# Pacific Gem



## black_labb (9/3/13)

> New Zealand Pacific Gem
> Available in either conventional or organic form
> 
> A Triploid Alpha type bred from the New Zealand variety “Smoothcone” crossed with Californian Late Cluster x Fuggle. Developed through the hop breeding programme of the New Zealand Horticultural Research Centre known now as HortReseach and released in 1987.
> ...


*MOD: *Description inserted by Lord Raja Goomba I, to ensure hop descriptions are at the top of these hop topics. Original post below:

I'm starting this thread because I haven't seen much Pacific Gem details around aside from some details pasted from the growers details and I feel it needs more attention.

I've used pacific gem in quite a few ales, but I've just started drinking IPA that is basically just pacific gem cube hopped and I'm seriously impressed with it. I've used pacific gem in that many ales but never really was able to pick the specific flavour, though I've always enjoyed the beers it is in.

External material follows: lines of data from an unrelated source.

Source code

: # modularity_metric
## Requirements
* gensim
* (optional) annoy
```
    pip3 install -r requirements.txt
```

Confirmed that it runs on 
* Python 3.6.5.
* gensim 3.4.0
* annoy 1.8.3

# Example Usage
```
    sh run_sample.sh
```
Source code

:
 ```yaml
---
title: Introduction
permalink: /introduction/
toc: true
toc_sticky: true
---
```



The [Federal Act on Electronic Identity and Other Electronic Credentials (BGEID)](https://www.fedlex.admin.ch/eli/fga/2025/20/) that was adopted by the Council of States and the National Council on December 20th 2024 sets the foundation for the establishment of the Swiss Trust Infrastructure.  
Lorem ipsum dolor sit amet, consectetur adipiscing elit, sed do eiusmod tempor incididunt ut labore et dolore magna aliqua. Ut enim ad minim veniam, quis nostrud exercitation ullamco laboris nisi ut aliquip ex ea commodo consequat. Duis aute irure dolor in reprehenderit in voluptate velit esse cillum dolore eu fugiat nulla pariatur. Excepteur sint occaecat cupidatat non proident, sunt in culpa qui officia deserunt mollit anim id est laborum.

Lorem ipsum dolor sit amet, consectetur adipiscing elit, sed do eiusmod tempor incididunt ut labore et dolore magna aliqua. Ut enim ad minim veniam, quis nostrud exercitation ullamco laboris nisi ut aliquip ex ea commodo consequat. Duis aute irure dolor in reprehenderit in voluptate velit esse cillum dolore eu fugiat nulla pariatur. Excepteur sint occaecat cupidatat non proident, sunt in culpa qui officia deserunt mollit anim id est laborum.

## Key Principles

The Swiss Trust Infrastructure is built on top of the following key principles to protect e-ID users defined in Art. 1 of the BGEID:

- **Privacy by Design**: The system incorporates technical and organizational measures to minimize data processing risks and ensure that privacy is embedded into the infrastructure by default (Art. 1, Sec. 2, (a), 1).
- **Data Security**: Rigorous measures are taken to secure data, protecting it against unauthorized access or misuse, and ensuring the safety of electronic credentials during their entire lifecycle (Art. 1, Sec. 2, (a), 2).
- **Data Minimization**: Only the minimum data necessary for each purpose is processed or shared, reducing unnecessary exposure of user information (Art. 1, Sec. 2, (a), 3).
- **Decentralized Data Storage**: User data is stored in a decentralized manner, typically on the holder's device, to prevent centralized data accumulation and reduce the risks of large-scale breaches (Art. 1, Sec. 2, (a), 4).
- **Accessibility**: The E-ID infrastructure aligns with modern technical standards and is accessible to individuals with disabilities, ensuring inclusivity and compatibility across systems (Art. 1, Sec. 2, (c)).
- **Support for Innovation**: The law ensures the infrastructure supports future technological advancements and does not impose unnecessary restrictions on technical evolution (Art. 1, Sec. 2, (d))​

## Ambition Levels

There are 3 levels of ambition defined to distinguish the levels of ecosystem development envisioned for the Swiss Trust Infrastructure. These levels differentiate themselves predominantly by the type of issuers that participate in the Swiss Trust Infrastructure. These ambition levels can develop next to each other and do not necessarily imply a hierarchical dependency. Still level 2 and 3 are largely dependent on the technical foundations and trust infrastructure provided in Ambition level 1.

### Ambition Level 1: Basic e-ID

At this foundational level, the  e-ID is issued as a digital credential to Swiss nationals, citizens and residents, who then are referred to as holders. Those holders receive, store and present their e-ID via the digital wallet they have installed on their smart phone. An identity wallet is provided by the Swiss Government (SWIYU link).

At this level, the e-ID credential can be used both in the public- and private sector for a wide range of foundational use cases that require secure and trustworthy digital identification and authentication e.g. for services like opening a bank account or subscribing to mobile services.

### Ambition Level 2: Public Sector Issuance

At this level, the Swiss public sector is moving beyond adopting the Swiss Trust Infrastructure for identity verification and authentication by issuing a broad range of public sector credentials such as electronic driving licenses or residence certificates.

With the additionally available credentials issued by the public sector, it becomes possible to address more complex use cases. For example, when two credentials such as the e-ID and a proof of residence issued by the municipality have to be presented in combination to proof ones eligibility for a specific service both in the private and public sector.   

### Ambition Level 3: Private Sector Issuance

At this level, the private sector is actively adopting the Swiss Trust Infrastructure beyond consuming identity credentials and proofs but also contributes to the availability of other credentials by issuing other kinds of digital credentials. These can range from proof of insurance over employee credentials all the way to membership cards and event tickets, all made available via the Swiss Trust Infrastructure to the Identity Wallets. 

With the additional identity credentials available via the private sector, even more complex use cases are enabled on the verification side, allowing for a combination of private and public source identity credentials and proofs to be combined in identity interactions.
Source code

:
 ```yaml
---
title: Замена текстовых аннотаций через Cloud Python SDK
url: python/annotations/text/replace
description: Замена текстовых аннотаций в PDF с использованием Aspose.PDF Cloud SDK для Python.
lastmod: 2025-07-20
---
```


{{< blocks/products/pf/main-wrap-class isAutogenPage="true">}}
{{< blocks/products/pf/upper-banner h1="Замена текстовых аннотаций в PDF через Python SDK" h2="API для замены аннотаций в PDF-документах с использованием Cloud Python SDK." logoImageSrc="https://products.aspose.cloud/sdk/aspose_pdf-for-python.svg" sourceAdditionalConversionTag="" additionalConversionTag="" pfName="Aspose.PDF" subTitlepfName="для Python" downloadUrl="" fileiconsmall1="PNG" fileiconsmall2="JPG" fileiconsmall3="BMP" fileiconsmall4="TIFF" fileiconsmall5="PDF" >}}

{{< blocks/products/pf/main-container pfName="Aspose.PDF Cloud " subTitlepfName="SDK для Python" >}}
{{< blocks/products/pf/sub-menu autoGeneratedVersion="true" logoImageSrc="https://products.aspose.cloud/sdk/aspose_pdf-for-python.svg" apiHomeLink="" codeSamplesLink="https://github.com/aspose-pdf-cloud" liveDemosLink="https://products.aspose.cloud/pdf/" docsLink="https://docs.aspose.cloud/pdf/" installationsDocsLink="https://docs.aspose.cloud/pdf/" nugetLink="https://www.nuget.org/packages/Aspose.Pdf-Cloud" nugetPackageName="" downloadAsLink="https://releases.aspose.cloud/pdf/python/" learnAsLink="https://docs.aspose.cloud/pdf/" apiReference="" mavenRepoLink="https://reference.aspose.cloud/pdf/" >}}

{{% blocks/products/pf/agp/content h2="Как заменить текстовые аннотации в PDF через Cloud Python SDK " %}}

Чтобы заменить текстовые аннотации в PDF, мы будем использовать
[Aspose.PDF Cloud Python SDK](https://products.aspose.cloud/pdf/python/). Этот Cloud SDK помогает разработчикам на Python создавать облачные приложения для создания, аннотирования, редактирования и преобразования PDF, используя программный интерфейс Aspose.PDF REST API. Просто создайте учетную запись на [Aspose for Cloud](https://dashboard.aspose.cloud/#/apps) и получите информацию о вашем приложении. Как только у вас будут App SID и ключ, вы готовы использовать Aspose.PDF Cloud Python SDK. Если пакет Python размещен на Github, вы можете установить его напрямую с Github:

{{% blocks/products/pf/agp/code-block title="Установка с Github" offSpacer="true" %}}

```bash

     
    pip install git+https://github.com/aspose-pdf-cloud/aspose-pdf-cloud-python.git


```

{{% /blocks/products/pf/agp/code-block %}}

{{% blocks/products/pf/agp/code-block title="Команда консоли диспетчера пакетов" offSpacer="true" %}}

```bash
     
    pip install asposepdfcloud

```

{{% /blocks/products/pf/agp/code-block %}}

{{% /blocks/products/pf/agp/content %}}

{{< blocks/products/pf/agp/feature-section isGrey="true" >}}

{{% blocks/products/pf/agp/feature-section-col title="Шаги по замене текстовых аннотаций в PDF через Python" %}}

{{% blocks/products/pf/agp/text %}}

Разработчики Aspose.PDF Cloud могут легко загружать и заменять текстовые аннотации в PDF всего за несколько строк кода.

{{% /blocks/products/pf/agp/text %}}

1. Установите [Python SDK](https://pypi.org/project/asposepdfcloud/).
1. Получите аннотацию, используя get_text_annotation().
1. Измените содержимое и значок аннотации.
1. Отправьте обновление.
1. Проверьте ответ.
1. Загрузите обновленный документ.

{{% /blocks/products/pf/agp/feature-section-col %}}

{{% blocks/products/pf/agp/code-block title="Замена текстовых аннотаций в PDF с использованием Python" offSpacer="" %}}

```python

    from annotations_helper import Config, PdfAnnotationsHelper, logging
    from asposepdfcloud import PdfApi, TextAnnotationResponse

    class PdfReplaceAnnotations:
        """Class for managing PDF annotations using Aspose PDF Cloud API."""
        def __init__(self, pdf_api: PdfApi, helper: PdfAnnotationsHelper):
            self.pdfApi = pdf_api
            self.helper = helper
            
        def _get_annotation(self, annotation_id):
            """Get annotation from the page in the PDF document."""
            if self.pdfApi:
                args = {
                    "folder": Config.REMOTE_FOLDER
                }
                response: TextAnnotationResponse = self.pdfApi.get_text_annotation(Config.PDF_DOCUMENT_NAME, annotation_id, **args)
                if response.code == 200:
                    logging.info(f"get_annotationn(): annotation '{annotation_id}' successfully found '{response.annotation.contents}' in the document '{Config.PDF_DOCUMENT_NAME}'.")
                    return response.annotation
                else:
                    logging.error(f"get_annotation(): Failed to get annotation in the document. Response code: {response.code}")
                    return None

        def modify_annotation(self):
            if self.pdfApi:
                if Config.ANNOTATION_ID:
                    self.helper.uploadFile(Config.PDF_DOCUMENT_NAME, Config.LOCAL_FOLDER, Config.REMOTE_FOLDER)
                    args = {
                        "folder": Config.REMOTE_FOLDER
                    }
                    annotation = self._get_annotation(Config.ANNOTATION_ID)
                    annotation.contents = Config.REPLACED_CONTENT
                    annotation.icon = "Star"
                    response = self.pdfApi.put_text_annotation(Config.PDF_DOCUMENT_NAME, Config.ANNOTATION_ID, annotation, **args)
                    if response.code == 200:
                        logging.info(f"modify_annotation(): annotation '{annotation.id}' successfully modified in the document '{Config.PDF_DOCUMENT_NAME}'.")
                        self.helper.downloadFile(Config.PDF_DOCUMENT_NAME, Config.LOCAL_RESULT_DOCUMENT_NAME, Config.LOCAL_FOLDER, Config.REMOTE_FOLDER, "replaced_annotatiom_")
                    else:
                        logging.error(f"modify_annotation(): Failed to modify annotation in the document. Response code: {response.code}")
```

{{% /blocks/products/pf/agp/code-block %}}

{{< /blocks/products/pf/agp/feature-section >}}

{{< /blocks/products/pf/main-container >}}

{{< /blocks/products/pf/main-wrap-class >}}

Sipping this beer (roughly 95% JW vienna, 5% JW trad ale, and 80g cube hopped pacific gem @13.5%AA) I'm finally able to define it's flavour. From this beer I will taste the following.

earthy/grassy/woody
spicy/ginger
berry (blackberry?)
Slight tropical fruit flavour (pineapple)

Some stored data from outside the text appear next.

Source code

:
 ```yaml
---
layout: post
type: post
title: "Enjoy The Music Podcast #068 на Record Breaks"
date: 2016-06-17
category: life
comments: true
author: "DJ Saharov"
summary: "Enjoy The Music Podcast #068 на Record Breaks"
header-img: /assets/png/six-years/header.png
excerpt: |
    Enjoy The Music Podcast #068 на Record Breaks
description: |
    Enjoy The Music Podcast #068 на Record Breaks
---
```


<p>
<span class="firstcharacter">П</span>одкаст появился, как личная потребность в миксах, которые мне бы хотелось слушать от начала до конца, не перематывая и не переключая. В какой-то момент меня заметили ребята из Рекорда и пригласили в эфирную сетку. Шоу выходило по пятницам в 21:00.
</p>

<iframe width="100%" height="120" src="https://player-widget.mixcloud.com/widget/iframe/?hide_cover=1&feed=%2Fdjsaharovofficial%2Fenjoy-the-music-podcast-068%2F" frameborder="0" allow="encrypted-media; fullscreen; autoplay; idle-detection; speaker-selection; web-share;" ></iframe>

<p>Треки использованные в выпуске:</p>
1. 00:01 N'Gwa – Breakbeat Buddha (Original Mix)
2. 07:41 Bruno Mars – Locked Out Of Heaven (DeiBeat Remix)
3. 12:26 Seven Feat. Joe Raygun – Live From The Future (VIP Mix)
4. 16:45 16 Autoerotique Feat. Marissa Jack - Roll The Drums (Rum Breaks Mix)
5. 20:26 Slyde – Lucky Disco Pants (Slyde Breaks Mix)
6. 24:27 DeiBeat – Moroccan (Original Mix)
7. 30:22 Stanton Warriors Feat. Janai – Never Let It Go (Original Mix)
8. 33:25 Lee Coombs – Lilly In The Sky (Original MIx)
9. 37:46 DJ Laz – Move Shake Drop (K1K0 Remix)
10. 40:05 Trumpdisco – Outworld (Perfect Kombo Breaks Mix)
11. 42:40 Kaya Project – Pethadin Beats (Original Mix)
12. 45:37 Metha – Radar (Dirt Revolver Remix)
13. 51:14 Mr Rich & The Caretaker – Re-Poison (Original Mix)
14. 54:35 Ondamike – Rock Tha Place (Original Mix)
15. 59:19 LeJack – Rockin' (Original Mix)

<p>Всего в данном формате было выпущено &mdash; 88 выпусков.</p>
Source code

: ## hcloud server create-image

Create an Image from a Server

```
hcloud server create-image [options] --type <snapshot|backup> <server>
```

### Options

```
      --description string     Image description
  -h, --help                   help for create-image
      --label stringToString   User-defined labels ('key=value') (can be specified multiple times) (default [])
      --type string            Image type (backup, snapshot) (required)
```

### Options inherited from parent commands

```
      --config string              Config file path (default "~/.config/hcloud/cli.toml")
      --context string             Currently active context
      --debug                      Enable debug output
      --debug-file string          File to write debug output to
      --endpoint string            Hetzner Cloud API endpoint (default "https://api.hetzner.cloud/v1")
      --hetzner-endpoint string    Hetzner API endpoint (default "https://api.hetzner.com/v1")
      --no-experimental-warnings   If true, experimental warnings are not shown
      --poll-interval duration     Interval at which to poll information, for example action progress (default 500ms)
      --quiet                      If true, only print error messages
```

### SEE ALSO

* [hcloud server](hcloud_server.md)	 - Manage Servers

In terms of flavours it works very well as an english style hop. I think it is similar to fuggles but with less of the aniseed/licorice flavour and a blackberry very slight pineapple flavour. It also has quite a strong spicy/ginger characteristics similar to styrian goldings. 

Only issue I have with it is that at such a high AA% you can't overload it too much, but that's not an issue unless you are going for an american style ipa.

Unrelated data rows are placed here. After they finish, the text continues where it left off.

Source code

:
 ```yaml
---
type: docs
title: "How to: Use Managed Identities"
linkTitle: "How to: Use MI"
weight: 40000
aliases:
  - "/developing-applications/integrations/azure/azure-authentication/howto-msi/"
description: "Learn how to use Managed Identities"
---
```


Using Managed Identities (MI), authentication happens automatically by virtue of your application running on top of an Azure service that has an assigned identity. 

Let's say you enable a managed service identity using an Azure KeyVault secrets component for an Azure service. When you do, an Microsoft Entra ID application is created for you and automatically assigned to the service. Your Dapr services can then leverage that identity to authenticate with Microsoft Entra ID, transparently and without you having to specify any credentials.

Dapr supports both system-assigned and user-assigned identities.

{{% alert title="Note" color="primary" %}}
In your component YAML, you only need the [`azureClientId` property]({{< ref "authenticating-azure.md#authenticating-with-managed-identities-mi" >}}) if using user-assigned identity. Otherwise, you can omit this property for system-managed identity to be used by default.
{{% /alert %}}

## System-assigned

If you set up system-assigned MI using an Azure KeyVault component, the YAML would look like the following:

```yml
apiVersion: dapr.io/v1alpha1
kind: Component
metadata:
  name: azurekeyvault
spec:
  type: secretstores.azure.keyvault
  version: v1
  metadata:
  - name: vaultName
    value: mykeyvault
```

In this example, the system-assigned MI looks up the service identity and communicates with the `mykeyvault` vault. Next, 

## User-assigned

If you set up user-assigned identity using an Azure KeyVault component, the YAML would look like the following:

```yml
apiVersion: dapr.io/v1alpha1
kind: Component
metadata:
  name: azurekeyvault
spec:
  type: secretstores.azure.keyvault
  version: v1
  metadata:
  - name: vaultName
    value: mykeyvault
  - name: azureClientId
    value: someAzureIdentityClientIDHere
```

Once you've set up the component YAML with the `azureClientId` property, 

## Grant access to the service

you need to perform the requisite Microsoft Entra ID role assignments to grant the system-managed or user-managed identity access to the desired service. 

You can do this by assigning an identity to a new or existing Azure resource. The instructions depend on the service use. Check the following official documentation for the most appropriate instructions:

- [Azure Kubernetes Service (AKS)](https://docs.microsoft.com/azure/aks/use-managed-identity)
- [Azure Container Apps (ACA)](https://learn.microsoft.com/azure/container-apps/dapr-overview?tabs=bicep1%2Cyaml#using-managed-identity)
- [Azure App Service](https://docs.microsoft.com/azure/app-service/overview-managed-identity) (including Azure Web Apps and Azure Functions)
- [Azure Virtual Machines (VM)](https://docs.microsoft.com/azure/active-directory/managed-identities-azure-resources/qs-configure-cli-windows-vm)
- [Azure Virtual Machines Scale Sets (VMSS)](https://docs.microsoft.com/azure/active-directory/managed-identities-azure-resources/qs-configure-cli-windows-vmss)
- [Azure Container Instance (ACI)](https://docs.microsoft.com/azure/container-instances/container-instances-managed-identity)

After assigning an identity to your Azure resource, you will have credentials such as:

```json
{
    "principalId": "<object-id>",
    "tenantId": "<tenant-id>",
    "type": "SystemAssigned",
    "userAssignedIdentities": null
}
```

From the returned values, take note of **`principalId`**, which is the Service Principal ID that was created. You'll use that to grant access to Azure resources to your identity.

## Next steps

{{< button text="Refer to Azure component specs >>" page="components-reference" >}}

What are other people's experience with it?


----------



## bconnery (9/3/13)

I've used it in stouts several times. I find it plays well with the roast myself. I mostly got the earthy and blackberry from it.


----------



## Nick JD (9/3/13)

I like it. Jade, not so much.

It's the hops of Monteith's Original I believe, for those looking to taste it before buying.


----------



## Mardoo (9/3/13)

Awesome, thanks. I've been scoping Pacific Gem out for a cocoa nib porter and haven't found many descriptions from folks who use it regularly. In what form do people prefer it - pellet, plug or flower? How is it as a dry hop?


----------



## black_labb (9/3/13)

I started this thread because i was very impressed with the beer, it just took me by surprise as being exactly what i look for in an english ipa, dispite all the ingredients being oz/kiwi (1314 yeast being the exception). 

Unfortunately the beer never cleared up for some reason that i cant quite figure out. I've never nailed an english ipa 100%, there is always something missing, but clarity is a good thing to be lacking. I think ot may be related to extra caso4 in the water as i've had this before wih english ipas, but never anything else. Anyway, back on topic.


I've been using pellets because thats what i have. I havent had any issues dry hopping with it, but i dont dry hop much as i find he hop aroma and flavour dissipates much quicker when dry hopped than late hopped (all hops, not just gem)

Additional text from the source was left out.